TASK GOAL: A complete, unaltered copy of the listing is needed. Write it out.

-----

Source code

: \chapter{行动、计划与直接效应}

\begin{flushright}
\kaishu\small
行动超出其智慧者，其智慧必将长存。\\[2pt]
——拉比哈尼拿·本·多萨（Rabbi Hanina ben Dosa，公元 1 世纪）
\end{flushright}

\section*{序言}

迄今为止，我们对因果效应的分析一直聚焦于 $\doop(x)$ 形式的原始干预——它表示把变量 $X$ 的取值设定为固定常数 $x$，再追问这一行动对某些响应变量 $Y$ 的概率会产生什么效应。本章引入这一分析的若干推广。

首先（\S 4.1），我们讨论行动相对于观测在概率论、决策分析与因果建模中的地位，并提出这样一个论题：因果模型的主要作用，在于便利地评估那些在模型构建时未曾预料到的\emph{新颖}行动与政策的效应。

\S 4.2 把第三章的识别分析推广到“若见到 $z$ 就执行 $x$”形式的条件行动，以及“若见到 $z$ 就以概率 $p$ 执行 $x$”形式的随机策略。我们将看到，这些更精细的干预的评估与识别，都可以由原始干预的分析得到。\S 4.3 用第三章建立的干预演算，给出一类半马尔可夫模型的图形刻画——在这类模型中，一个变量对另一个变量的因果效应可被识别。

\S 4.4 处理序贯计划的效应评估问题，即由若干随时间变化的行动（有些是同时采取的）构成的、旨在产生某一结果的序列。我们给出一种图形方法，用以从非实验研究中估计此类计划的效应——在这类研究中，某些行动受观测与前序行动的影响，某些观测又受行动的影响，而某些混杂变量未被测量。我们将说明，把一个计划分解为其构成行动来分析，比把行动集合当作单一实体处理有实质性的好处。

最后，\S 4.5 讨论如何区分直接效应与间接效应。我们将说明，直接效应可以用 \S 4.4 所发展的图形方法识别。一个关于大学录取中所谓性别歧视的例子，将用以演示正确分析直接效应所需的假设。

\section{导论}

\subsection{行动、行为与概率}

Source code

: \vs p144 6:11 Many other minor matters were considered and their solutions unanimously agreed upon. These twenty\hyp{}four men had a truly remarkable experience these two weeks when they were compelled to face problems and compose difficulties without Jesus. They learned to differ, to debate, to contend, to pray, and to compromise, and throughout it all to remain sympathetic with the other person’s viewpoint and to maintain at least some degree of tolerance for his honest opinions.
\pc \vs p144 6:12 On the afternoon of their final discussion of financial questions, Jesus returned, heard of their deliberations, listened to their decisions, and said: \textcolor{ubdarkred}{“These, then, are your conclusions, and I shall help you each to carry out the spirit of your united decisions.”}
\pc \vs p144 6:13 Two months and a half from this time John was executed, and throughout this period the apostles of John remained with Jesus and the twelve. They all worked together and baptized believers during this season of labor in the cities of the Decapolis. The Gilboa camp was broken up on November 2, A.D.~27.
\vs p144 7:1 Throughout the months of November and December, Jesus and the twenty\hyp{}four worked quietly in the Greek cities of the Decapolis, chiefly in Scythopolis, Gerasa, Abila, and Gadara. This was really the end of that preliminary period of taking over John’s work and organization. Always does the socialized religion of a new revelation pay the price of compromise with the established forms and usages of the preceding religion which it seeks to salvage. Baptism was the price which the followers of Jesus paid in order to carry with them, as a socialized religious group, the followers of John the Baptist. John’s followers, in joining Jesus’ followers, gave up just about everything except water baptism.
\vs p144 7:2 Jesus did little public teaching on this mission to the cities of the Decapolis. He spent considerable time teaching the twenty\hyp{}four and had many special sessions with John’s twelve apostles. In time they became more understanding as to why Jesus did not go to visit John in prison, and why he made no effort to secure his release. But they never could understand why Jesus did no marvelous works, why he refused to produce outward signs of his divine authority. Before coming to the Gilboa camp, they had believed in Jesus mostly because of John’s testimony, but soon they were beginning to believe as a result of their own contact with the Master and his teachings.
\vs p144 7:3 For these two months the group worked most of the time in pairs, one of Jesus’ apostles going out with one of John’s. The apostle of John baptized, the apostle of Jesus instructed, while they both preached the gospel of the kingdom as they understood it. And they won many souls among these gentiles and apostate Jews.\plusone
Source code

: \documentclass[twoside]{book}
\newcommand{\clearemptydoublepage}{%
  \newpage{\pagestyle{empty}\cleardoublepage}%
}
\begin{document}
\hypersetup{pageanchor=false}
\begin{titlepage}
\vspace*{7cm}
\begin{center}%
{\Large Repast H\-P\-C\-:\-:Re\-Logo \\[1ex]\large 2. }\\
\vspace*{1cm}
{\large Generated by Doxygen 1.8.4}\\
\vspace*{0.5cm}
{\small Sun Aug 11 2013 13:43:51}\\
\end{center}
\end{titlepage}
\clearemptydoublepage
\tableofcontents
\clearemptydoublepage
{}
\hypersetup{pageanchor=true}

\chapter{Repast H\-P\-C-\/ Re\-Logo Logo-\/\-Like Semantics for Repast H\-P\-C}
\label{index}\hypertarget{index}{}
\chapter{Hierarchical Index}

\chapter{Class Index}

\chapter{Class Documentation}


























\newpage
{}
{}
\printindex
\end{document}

-----

REPLY:
Source code

: \chapter{行动、计划与直接效应}

\begin{flushright}
\kaishu\small
行动超出其智慧者，其智慧必将长存。\\[2pt]
——拉比哈尼拿·本·多萨（Rabbi Hanina ben Dosa，公元 1 世纪）
\end{flushright}

\section*{序言}

迄今为止，我们对因果效应的分析一直聚焦于 $\doop(x)$ 形式的原始干预——它表示把变量 $X$ 的取值设定为固定常数 $x$，再追问这一行动对某些响应变量 $Y$ 的概率会产生什么效应。本章引入这一分析的若干推广。

首先（\S 4.1），我们讨论行动相对于观测在概率论、决策分析与因果建模中的地位，并提出这样一个论题：因果模型的主要作用，在于便利地评估那些在模型构建时未曾预料到的\emph{新颖}行动与政策的效应。

\S 4.2 把第三章的识别分析推广到“若见到 $z$ 就执行 $x$”形式的条件行动，以及“若见到 $z$ 就以概率 $p$ 执行 $x$”形式的随机策略。我们将看到，这些更精细的干预的评估与识别，都可以由原始干预的分析得到。\S 4.3 用第三章建立的干预演算，给出一类半马尔可夫模型的图形刻画——在这类模型中，一个变量对另一个变量的因果效应可被识别。

\S 4.4 处理序贯计划的效应评估问题，即由若干随时间变化的行动（有些是同时采取的）构成的、旨在产生某一结果的序列。我们给出一种图形方法，用以从非实验研究中估计此类计划的效应——在这类研究中，某些行动受观测与前序行动的影响，某些观测又受行动的影响，而某些混杂变量未被测量。我们将说明，把一个计划分解为其构成行动来分析，比把行动集合当作单一实体处理有实质性的好处。

最后，\S 4.5 讨论如何区分直接效应与间接效应。我们将说明，直接效应可以用 \S 4.4 所发展的图形方法识别。一个关于大学录取中所谓性别歧视的例子，将用以演示正确分析直接效应所需的假设。

\section{导论}

\subsection{行动、行为与概率}

Source code

: \vs p144 6:11 Many other minor matters were considered and their solutions unanimously agreed upon. These twenty\hyp{}four men had a truly remarkable experience these two weeks when they were compelled to face problems and compose difficulties without Jesus. They learned to differ, to debate, to contend, to pray, and to compromise, and throughout it all to remain sympathetic with the other person’s viewpoint and to maintain at least some degree of tolerance for his honest opinions.
\pc \vs p144 6:12 On the afternoon of their final discussion of financial questions, Jesus returned, heard of their deliberations, listened to their decisions, and said: \textcolor{ubdarkred}{“These, then, are your conclusions, and I shall help you each to carry out the spirit of your united decisions.”}
\pc \vs p144 6:13 Two months and a half from this time John was executed, and throughout this period the apostles of John remained with Jesus and the twelve. They all worked together and baptized believers during this season of labor in the cities of the Decapolis. The Gilboa camp was broken up on November 2, A.D.~27.
\vs p144 7:1 Throughout the months of November and December, Jesus and the twenty\hyp{}four worked quietly in the Greek cities of the Decapolis, chiefly in Scythopolis, Gerasa, Abila, and Gadara. This was really the end of that preliminary period of taking over John’s work and organization. Always does the socialized religion of a new revelation pay the price of compromise with the established forms and usages of the preceding religion which it seeks to salvage. Baptism was the price which the followers of Jesus paid in order to carry with them, as a socialized religious group, the followers of John the Baptist. John’s followers, in joining Jesus’ followers, gave up just about everything except water baptism.
\vs p144 7:2 Jesus did little public teaching on this mission to the cities of the Decapolis. He spent considerable time teaching the twenty\hyp{}four and had many special sessions with John’s twelve apostles. In time they became more understanding as to why Jesus did not go to visit John in prison, and why he made no effort to secure his release. But they never could understand why Jesus did no marvelous works, why he refused to produce outward signs of his divine authority. Before coming to the Gilboa camp, they had believed in Jesus mostly because of John’s testimony, but soon they were beginning to believe as a result of their own contact with the Master and his teachings.
\vs p144 7:3 For these two months the group worked most of the time in pairs, one of Jesus’ apostles going out with one of John’s. The apostle of John baptized, the apostle of Jesus instructed, while they both preached the gospel of the kingdom as they understood it. And they won many souls among these gentiles and apostate Jews.\plusone
Source code

: \documentclass[twoside]{book}
\newcommand{\clearemptydoublepage}{%
  \newpage{\pagestyle{empty}\cleardoublepage}%
}
\begin{document}
\hypersetup{pageanchor=false}
\begin{titlepage}
\vspace*{7cm}
\begin{center}%
{\Large Repast H\-P\-C\-:\-:Re\-Logo \\[1ex]\large 2. }\\
\vspace*{1cm}
{\large Generated by Doxygen 1.8.4}\\
\vspace*{0.5cm}
{\small Sun Aug 11 2013 13:43:51}\\
\end{center}
\end{titlepage}
\clearemptydoublepage
\tableofcontents
\clearemptydoublepage
{}
\hypersetup{pageanchor=true}

\chapter{Repast H\-P\-C-\/ Re\-Logo Logo-\/\-Like Semantics for Repast H\-P\-C}
\label{index}\hypertarget{index}{}
\chapter{Hierarchical Index}

\chapter{Class Index}

\chapter{Class Documentation}


























\newpage
{}
{}
\printindex
\end{document}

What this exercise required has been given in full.